• TASK DESCRIPTION:
For each line in the data below that has the word "property", copy that line.
** Opening DATA SUPPLIED block **
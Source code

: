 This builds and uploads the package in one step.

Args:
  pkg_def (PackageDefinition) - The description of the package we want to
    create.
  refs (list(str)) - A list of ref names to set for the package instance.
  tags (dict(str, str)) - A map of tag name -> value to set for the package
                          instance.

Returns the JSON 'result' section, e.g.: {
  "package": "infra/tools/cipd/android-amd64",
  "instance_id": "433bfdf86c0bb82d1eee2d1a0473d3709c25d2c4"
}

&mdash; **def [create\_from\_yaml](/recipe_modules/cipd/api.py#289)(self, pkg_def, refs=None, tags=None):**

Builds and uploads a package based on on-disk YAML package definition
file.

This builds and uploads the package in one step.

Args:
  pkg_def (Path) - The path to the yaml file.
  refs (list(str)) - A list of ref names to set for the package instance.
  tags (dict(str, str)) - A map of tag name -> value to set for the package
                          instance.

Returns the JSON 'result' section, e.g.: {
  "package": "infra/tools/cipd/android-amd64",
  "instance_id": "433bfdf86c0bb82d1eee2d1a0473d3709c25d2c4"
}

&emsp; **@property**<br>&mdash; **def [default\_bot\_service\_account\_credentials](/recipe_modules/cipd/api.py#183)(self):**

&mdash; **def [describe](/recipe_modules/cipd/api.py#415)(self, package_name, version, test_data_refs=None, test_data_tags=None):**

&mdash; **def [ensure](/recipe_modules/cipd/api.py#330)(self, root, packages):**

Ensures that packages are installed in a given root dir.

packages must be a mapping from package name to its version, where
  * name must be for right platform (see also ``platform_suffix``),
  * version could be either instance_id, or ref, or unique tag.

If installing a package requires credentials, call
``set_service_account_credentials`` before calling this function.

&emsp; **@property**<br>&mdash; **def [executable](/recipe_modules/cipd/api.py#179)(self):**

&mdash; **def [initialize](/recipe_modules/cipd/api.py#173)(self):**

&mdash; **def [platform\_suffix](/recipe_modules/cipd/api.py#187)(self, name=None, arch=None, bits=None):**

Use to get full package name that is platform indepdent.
** Closing DATA SUPPLIED block **
• WRITTEN ANSWER:
&emsp; **@property**<br>&mdash; **def [default\_bot\_service\_account\_credentials](/recipe_modules/cipd/api.py#183)(self):**
&emsp; **@property**<br>&mdash; **def [executable](/recipe_modules/cipd/api.py#179)(self):**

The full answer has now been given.